Home > Functional Analysis, Topology > Compact & Hausdorff spaces

Compact & Hausdorff spaces

The following problem wants to prove that compact and Hausdorff spaces have an interesting property. If (X,\mathcal{T}) is Hausdorff and compact, and we consider another Hausdorff topology \mathcal{T}^\prime coarser than \mathcal{T} and Hausdorff, then \mathcal{T}=\mathcal{T}^\prime.

1) Prove that a compact set in a Hausdorff space is closed.

2) Every continuous function from a compact space onto a Hausdorff space is open.

3) If you have a bijective continuous function from a compact space to a Hausdorff space, then the two spaces are homeomorphic.

A short application, which was my motivation for this post is the following problem:

Let E be a Banach space and K\subset E be a compact subset in the strong topology. Let (x_n) be a sequence in K such that x_n\to x in the weak topology. Prove that x_n \to x strongly.

Proof: 1) Suppose S\subset X is a compact set. We can assume that S \neq X. Pick x \notin S. For every y there exists an open set O_y which does not intersect an open set O \ni x. Doing this for every y \neq x, y \in S with O we get an open cover of S, which has a finite subcover O_{y_1},...,O_{y_k}. Then for the open set not containing x, \bigcup_j O_{y_j} we can find an open set containing x which has nothing in common with this union. The union contains S, and therefore x is contained in an open set outside S. Doing this for every x \notin S we get the desired result.

2) Any closed set is compact, which is mapped by f into a compact set, and by 1) this is closed. Taking complements we see that the image of any open set is open. (at this point we have used that f is onto!)
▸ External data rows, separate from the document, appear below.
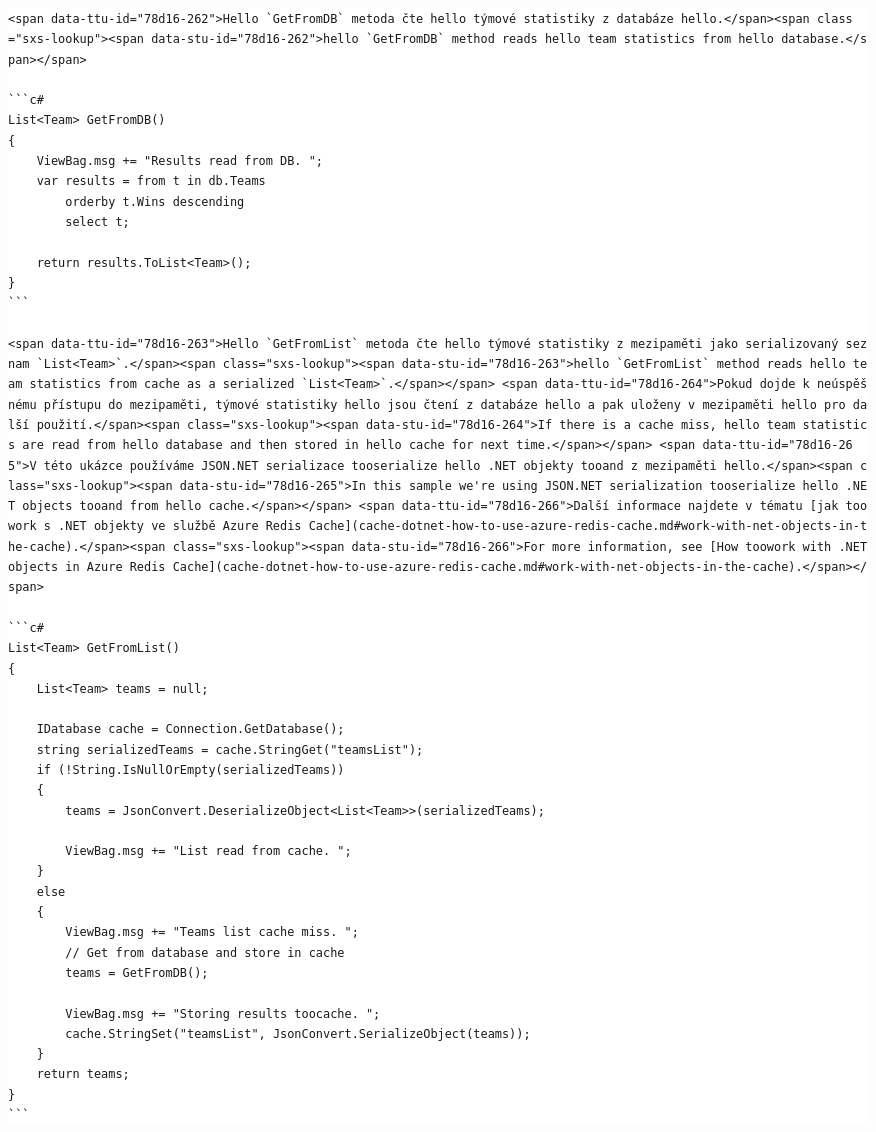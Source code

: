     <span data-ttu-id="78d16-262">Hello `GetFromDB` metoda čte hello týmové statistiky z databáze hello.</span><span class="sxs-lookup"><span data-stu-id="78d16-262">hello `GetFromDB` method reads hello team statistics from hello database.</span></span>
   
    ```c#
    List<Team> GetFromDB()
    {
        ViewBag.msg += "Results read from DB. ";
        var results = from t in db.Teams
            orderby t.Wins descending
            select t; 

        return results.ToList<Team>();
    }
    ```

    <span data-ttu-id="78d16-263">Hello `GetFromList` metoda čte hello týmové statistiky z mezipaměti jako serializovaný seznam `List<Team>`.</span><span class="sxs-lookup"><span data-stu-id="78d16-263">hello `GetFromList` method reads hello team statistics from cache as a serialized `List<Team>`.</span></span> <span data-ttu-id="78d16-264">Pokud dojde k neúspěšnému přístupu do mezipaměti, týmové statistiky hello jsou čtení z databáze hello a pak uloženy v mezipaměti hello pro další použití.</span><span class="sxs-lookup"><span data-stu-id="78d16-264">If there is a cache miss, hello team statistics are read from hello database and then stored in hello cache for next time.</span></span> <span data-ttu-id="78d16-265">V této ukázce používáme JSON.NET serializace tooserialize hello .NET objekty tooand z mezipaměti hello.</span><span class="sxs-lookup"><span data-stu-id="78d16-265">In this sample we're using JSON.NET serialization tooserialize hello .NET objects tooand from hello cache.</span></span> <span data-ttu-id="78d16-266">Další informace najdete v tématu [jak toowork s .NET objekty ve službě Azure Redis Cache](cache-dotnet-how-to-use-azure-redis-cache.md#work-with-net-objects-in-the-cache).</span><span class="sxs-lookup"><span data-stu-id="78d16-266">For more information, see [How toowork with .NET objects in Azure Redis Cache](cache-dotnet-how-to-use-azure-redis-cache.md#work-with-net-objects-in-the-cache).</span></span>

    ```c#
    List<Team> GetFromList()
    {
        List<Team> teams = null;

        IDatabase cache = Connection.GetDatabase();
        string serializedTeams = cache.StringGet("teamsList");
        if (!String.IsNullOrEmpty(serializedTeams))
        {
            teams = JsonConvert.DeserializeObject<List<Team>>(serializedTeams);

            ViewBag.msg += "List read from cache. ";
        }
        else
        {
            ViewBag.msg += "Teams list cache miss. ";
            // Get from database and store in cache
            teams = GetFromDB();

            ViewBag.msg += "Storing results toocache. ";
            cache.StringSet("teamsList", JsonConvert.SerializeObject(teams));
        }
        return teams;
    }
    ```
3) f is invertible and use 2).

To prove the first statement that any coarser Hausdorff topology is the same as the initial topology, we proceed as follows:

Take I: (X,\mathcal{T}) \to (X,\mathcal{T}^\prime), where (X,\mathcal{T}) is compact and Hausdorff and (X,\mathcal{T}^\prime) is also Hausdorff, and I is the identity mapping. This is a continuous mapping since \mathcal{T}^\prime \subset \mathcal{T}. It is also bijective, and therefore a homeomorphism. Therefore the two spaces have the same topological structure and \mathcal{T}=\mathcal{T}^\prime.

The intuitive idea is that adding open sets preserves Hausdorff; removing open sets preserves compactness and if you want to keep both you must leave them as they are. 🙂

The short problem at the end is proven already in the above steps. The weak topology is coarser than the strong topology and Hausdorff, and K is a compact space. Therefore the topologies are the same.